BEGIN
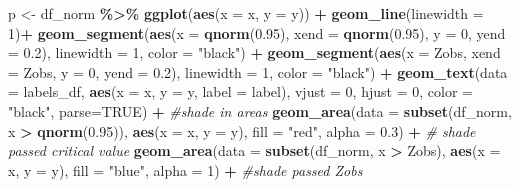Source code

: \documentclass[
]{article}
\newenvironment{Shaded}{\begin{snugshade}}{\end{snugshade}}
\newcommand{\AttributeTok}[1]{\textcolor[rgb]{0.13,0.29,0.53}{#1}}
\newcommand{\CommentTok}[1]{\textcolor[rgb]{0.56,0.35,0.01}{\textit{#1}}}
\newcommand{\ConstantTok}[1]{\textcolor[rgb]{0.56,0.35,0.01}{#1}}
\newcommand{\DecValTok}[1]{\textcolor[rgb]{0.00,0.00,0.81}{#1}}
\newcommand{\FloatTok}[1]{\textcolor[rgb]{0.00,0.00,0.81}{#1}}
\newcommand{\FunctionTok}[1]{\textcolor[rgb]{0.13,0.29,0.53}{\textbf{#1}}}
\newcommand{\NormalTok}[1]{#1}
\newcommand{\OtherTok}[1]{\textcolor[rgb]{0.56,0.35,0.01}{#1}}
\newcommand{\SpecialCharTok}[1]{\textcolor[rgb]{0.81,0.36,0.00}{\textbf{#1}}}
\newcommand{\StringTok}[1]{\textcolor[rgb]{0.31,0.60,0.02}{#1}}
\begin{document}
\begin{Shaded}
\begin{Highlighting}[]
\NormalTok{p }\OtherTok{\textless{}{-}}\NormalTok{ df\_norm }\SpecialCharTok{\%\textgreater{}\%}
      \FunctionTok{ggplot}\NormalTok{(}\FunctionTok{aes}\NormalTok{(}\AttributeTok{x =}\NormalTok{ x, }\AttributeTok{y =}\NormalTok{ y)) }\SpecialCharTok{+}
            \FunctionTok{geom\_line}\NormalTok{(}\AttributeTok{linewidth =} \DecValTok{1}\NormalTok{)}\SpecialCharTok{+}
            \FunctionTok{geom\_segment}\NormalTok{(}\FunctionTok{aes}\NormalTok{(}\AttributeTok{x =} \FunctionTok{qnorm}\NormalTok{(}\FloatTok{0.95}\NormalTok{), }\AttributeTok{xend =} \FunctionTok{qnorm}\NormalTok{(}\FloatTok{0.95}\NormalTok{), }\AttributeTok{y =} \DecValTok{0}\NormalTok{, }\AttributeTok{yend =} \FloatTok{0.2}\NormalTok{),}
               \AttributeTok{linewidth =} \DecValTok{1}\NormalTok{, }\AttributeTok{color =} \StringTok{"black"}\NormalTok{) }\SpecialCharTok{+}
            \FunctionTok{geom\_segment}\NormalTok{(}\FunctionTok{aes}\NormalTok{(}\AttributeTok{x =}\NormalTok{ Zobs, }\AttributeTok{xend =}\NormalTok{ Zobs, }\AttributeTok{y =} \DecValTok{0}\NormalTok{, }\AttributeTok{yend =} \FloatTok{0.2}\NormalTok{),}
               \AttributeTok{linewidth =} \DecValTok{1}\NormalTok{, }\AttributeTok{color =} \StringTok{"black"}\NormalTok{) }\SpecialCharTok{+}
            \FunctionTok{geom\_text}\NormalTok{(}\AttributeTok{data =}\NormalTok{ labels\_df, }\FunctionTok{aes}\NormalTok{(}\AttributeTok{x =}\NormalTok{ x, }\AttributeTok{y =}\NormalTok{ y, }\AttributeTok{label =}\NormalTok{ label), }\AttributeTok{vjust =} \DecValTok{0}\NormalTok{, }\AttributeTok{hjust =} \DecValTok{0}\NormalTok{, }\AttributeTok{color =} \StringTok{"black"}\NormalTok{, }\AttributeTok{parse=}\ConstantTok{TRUE}\NormalTok{) }\SpecialCharTok{+}
    \CommentTok{\#shade in areas}
   \FunctionTok{geom\_area}\NormalTok{(}\AttributeTok{data =} \FunctionTok{subset}\NormalTok{(df\_norm, x }\SpecialCharTok{\textgreater{}} \FunctionTok{qnorm}\NormalTok{(}\FloatTok{0.95}\NormalTok{)), }\FunctionTok{aes}\NormalTok{(}\AttributeTok{x =}\NormalTok{ x, }\AttributeTok{y =}\NormalTok{ y), }\AttributeTok{fill =} \StringTok{"red"}\NormalTok{, }\AttributeTok{alpha =} \FloatTok{0.3}\NormalTok{) }\SpecialCharTok{+}   \CommentTok{\# shade passed critical value}
   \FunctionTok{geom\_area}\NormalTok{(}\AttributeTok{data =} \FunctionTok{subset}\NormalTok{(df\_norm, x }\SpecialCharTok{\textgreater{}}\NormalTok{ Zobs), }\FunctionTok{aes}\NormalTok{(}\AttributeTok{x =}\NormalTok{ x, }\AttributeTok{y =}\NormalTok{ y), }\AttributeTok{fill =} \StringTok{"blue"}\NormalTok{, }\AttributeTok{alpha =} \DecValTok{1}\NormalTok{) }\SpecialCharTok{+}     \CommentTok{\#shade passed Zobs}

\end{Highlighting}
\end{Shaded}
\end{document}
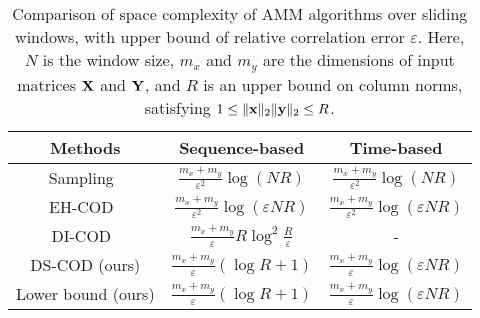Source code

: \begin{table}[t]
    \belowrulesep=0pt
    \aboverulesep=0pt
    \centering
    \renewcommand{\arraystretch}{1.5} 
    \caption{Comparison of space complexity of AMM algorithms over sliding windows, with upper bound of relative correlation error $\varepsilon$. Here, $N$ is the window size, $m_x$ and $m_y$ are the dimensions of input matrices ${\bf X}$ and ${\bf Y}$, and $R$ is an upper bound on column norms, satisfying $1 \leq \|{\bf{x}}\|_2\|{\bf{y}}\|_2 \leq R$.}
    \label{table:comparison}
    \begin{tabular}{|c|c|c|}
        \toprule  
        Methods & Sequence-based & Time-based \\ \hline
        Sampling~\cite{yao2024approximate} & $\frac{m_{x}+m_{y}}{\varepsilon^2} \log (NR)$ & $\frac{m_{x}+m_{y}}{\varepsilon^2} \log (NR)$ \\ 
        EH-COD~\cite{yao2024approximate} & $\frac{m_{x}+m_{y}}{\varepsilon^2} \log (\varepsilon NR)$ & $\frac{m_{x}+m_{y}}{\varepsilon^2} \log (\varepsilon NR)$ \\ 
        DI-COD~\cite{yao2024approximate} & $\frac{m_{x}+m_{y}}{\varepsilon} R \log^2{\frac{R}{\varepsilon}}$ & - \\ 
        \hline
        DS-COD (ours) & $\frac{m_{x}+m_{y}}{\varepsilon} (\log R+1)$ & $\frac{m_{x}+m_{y}}{\varepsilon} \log (\varepsilon NR)$ \\ 
        Lower bound (ours) & $\frac{m_{x}+m_{y}}{\varepsilon} (\log R+1)$ & $\frac{m_{x}+m_{y}}{\varepsilon} \log (\varepsilon NR)$ \\
        \bottomrule
    \end{tabular}
\end{table}



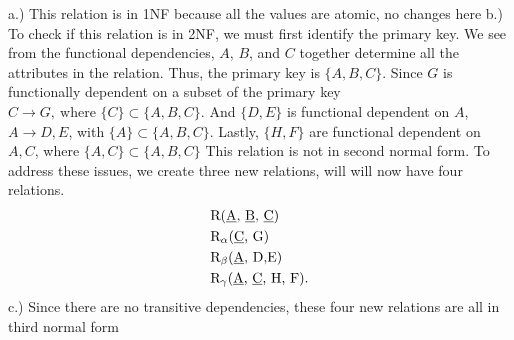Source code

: \documentclass{report}
\begin{document}
    
    \bigbreak \noindent 
    a.) This relation is in 1NF because all the values are atomic, no changes here
    \bigbreak \noindent 
    b.) To check if this relation is in 2NF, we must first identify the primary key. We see from the functional dependencies, $A$, $B$, and $C$ together determine all the attributes in the relation. Thus, the primary key is $\{A, B, C\}$. Since $G$ is functionally dependent on a subset of the primary key $C \to G,\ \text{where } \{C\} \subset \{A,B,C\} $. And $\{D,E\}$ is functional dependent on $A$, $A \to D,E$, with $\{A\} \subset \{A,B,C\}$. Lastly, $\{H,F\}$ are functional dependent on $A,C$, where $\{A,C\} \subset \{A,B,C\}$ This relation is not in second normal form.
    \bigbreak \noindent 
    To address these issues, we create three new relations, will will now have four relations.
    \begin{align*}
        &\text{R(\underline{A}, \underline{B}, \underline{C})} \\
        &\text{R$_{\alpha}$(\underline{C}, G)} \\
        &\text{R$_{\beta}$(\underline{A}, D,E)}  \\
        &\text{R$_{\gamma}$(\underline{A}, \underline{C}, H, F)}
    .\end{align*}
    \bigbreak \noindent 
    c.) Since there are no transitive dependencies, these four new relations are all in third normal form
\end{document}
END
[ABOUT THIS EXERCISE]
Write out the data word for word. Any picture is to be skipped.

[WRITTEN ANSWER]
Source code

: \documentclass[
]{article}
\newenvironment{Shaded}{\begin{snugshade}}{\end{snugshade}}
\newcommand{\AttributeTok}[1]{\textcolor[rgb]{0.13,0.29,0.53}{#1}}
\newcommand{\CommentTok}[1]{\textcolor[rgb]{0.56,0.35,0.01}{\textit{#1}}}
\newcommand{\ConstantTok}[1]{\textcolor[rgb]{0.56,0.35,0.01}{#1}}
\newcommand{\DecValTok}[1]{\textcolor[rgb]{0.00,0.00,0.81}{#1}}
\newcommand{\FloatTok}[1]{\textcolor[rgb]{0.00,0.00,0.81}{#1}}
\newcommand{\FunctionTok}[1]{\textcolor[rgb]{0.13,0.29,0.53}{\textbf{#1}}}
\newcommand{\NormalTok}[1]{#1}
\newcommand{\OtherTok}[1]{\textcolor[rgb]{0.56,0.35,0.01}{#1}}
\newcommand{\SpecialCharTok}[1]{\textcolor[rgb]{0.81,0.36,0.00}{\textbf{#1}}}
\newcommand{\StringTok}[1]{\textcolor[rgb]{0.31,0.60,0.02}{#1}}
\begin{document}
\begin{Shaded}
\begin{Highlighting}[]
\NormalTok{p }\OtherTok{\textless{}{-}}\NormalTok{ df\_norm }\SpecialCharTok{\%\textgreater{}\%}
      \FunctionTok{ggplot}\NormalTok{(}\FunctionTok{aes}\NormalTok{(}\AttributeTok{x =}\NormalTok{ x, }\AttributeTok{y =}\NormalTok{ y)) }\SpecialCharTok{+}
            \FunctionTok{geom\_line}\NormalTok{(}\AttributeTok{linewidth =} \DecValTok{1}\NormalTok{)}\SpecialCharTok{+}
            \FunctionTok{geom\_segment}\NormalTok{(}\FunctionTok{aes}\NormalTok{(}\AttributeTok{x =} \FunctionTok{qnorm}\NormalTok{(}\FloatTok{0.95}\NormalTok{), }\AttributeTok{xend =} \FunctionTok{qnorm}\NormalTok{(}\FloatTok{0.95}\NormalTok{), }\AttributeTok{y =} \DecValTok{0}\NormalTok{, }\AttributeTok{yend =} \FloatTok{0.2}\NormalTok{),}
               \AttributeTok{linewidth =} \DecValTok{1}\NormalTok{, }\AttributeTok{color =} \StringTok{"black"}\NormalTok{) }\SpecialCharTok{+}
            \FunctionTok{geom\_segment}\NormalTok{(}\FunctionTok{aes}\NormalTok{(}\AttributeTok{x =}\NormalTok{ Zobs, }\AttributeTok{xend =}\NormalTok{ Zobs, }\AttributeTok{y =} \DecValTok{0}\NormalTok{, }\AttributeTok{yend =} \FloatTok{0.2}\NormalTok{),}
               \AttributeTok{linewidth =} \DecValTok{1}\NormalTok{, }\AttributeTok{color =} \StringTok{"black"}\NormalTok{) }\SpecialCharTok{+}
            \FunctionTok{geom\_text}\NormalTok{(}\AttributeTok{data =}\NormalTok{ labels\_df, }\FunctionTok{aes}\NormalTok{(}\AttributeTok{x =}\NormalTok{ x, }\AttributeTok{y =}\NormalTok{ y, }\AttributeTok{label =}\NormalTok{ label), }\AttributeTok{vjust =} \DecValTok{0}\NormalTok{, }\AttributeTok{hjust =} \DecValTok{0}\NormalTok{, }\AttributeTok{color =} \StringTok{"black"}\NormalTok{, }\AttributeTok{parse=}\ConstantTok{TRUE}\NormalTok{) }\SpecialCharTok{+}
    \CommentTok{\#shade in areas}
   \FunctionTok{geom\_area}\NormalTok{(}\AttributeTok{data =} \FunctionTok{subset}\NormalTok{(df\_norm, x }\SpecialCharTok{\textgreater{}} \FunctionTok{qnorm}\NormalTok{(}\FloatTok{0.95}\NormalTok{)), }\FunctionTok{aes}\NormalTok{(}\AttributeTok{x =}\NormalTok{ x, }\AttributeTok{y =}\NormalTok{ y), }\AttributeTok{fill =} \StringTok{"red"}\NormalTok{, }\AttributeTok{alpha =} \FloatTok{0.3}\NormalTok{) }\SpecialCharTok{+}   \CommentTok{\# shade passed critical value}
   \FunctionTok{geom\_area}\NormalTok{(}\AttributeTok{data =} \FunctionTok{subset}\NormalTok{(df\_norm, x }\SpecialCharTok{\textgreater{}}\NormalTok{ Zobs), }\FunctionTok{aes}\NormalTok{(}\AttributeTok{x =}\NormalTok{ x, }\AttributeTok{y =}\NormalTok{ y), }\AttributeTok{fill =} \StringTok{"blue"}\NormalTok{, }\AttributeTok{alpha =} \DecValTok{1}\NormalTok{) }\SpecialCharTok{+}     \CommentTok{\#shade passed Zobs}

\end{Highlighting}
\end{Shaded}
\end{document}
Source code

: \begin{table}[t]
    \belowrulesep=0pt
    \aboverulesep=0pt
    \centering
    \renewcommand{\arraystretch}{1.5} 
    \caption{Comparison of space complexity of AMM algorithms over sliding windows, with upper bound of relative correlation error $\varepsilon$. Here, $N$ is the window size, $m_x$ and $m_y$ are the dimensions of input matrices ${\bf X}$ and ${\bf Y}$, and $R$ is an upper bound on column norms, satisfying $1 \leq \|{\bf{x}}\|_2\|{\bf{y}}\|_2 \leq R$.}
    \label{table:comparison}
    \begin{tabular}{|c|c|c|}
        \toprule  
        Methods & Sequence-based & Time-based \\ \hline
        Sampling~\cite{yao2024approximate} & $\frac{m_{x}+m_{y}}{\varepsilon^2} \log (NR)$ & $\frac{m_{x}+m_{y}}{\varepsilon^2} \log (NR)$ \\ 
        EH-COD~\cite{yao2024approximate} & $\frac{m_{x}+m_{y}}{\varepsilon^2} \log (\varepsilon NR)$ & $\frac{m_{x}+m_{y}}{\varepsilon^2} \log (\varepsilon NR)$ \\ 
        DI-COD~\cite{yao2024approximate} & $\frac{m_{x}+m_{y}}{\varepsilon} R \log^2{\frac{R}{\varepsilon}}$ & - \\ 
        \hline
        DS-COD (ours) & $\frac{m_{x}+m_{y}}{\varepsilon} (\log R+1)$ & $\frac{m_{x}+m_{y}}{\varepsilon} \log (\varepsilon NR)$ \\ 
        Lower bound (ours) & $\frac{m_{x}+m_{y}}{\varepsilon} (\log R+1)$ & $\frac{m_{x}+m_{y}}{\varepsilon} \log (\varepsilon NR)$ \\
        \bottomrule
    \end{tabular}
\end{table}



Source code

: \documentclass{report}
\begin{document}
    
    \bigbreak \noindent 
    a.) This relation is in 1NF because all the values are atomic, no changes here
    \bigbreak \noindent 
    b.) To check if this relation is in 2NF, we must first identify the primary key. We see from the functional dependencies, $A$, $B$, and $C$ together determine all the attributes in the relation. Thus, the primary key is $\{A, B, C\}$. Since $G$ is functionally dependent on a subset of the primary key $C \to G,\ \text{where } \{C\} \subset \{A,B,C\} $. And $\{D,E\}$ is functional dependent on $A$, $A \to D,E$, with $\{A\} \subset \{A,B,C\}$. Lastly, $\{H,F\}$ are functional dependent on $A,C$, where $\{A,C\} \subset \{A,B,C\}$ This relation is not in second normal form.
    \bigbreak \noindent 
    To address these issues, we create three new relations, will will now have four relations.
    \begin{align*}
        &\text{R(\underline{A}, \underline{B}, \underline{C})} \\
        &\text{R$_{\alpha}$(\underline{C}, G)} \\
        &\text{R$_{\beta}$(\underline{A}, D,E)}  \\
        &\text{R$_{\gamma}$(\underline{A}, \underline{C}, H, F)}
    .\end{align*}
    \bigbreak \noindent 
    c.) Since there are no transitive dependencies, these four new relations are all in third normal form
\end{document}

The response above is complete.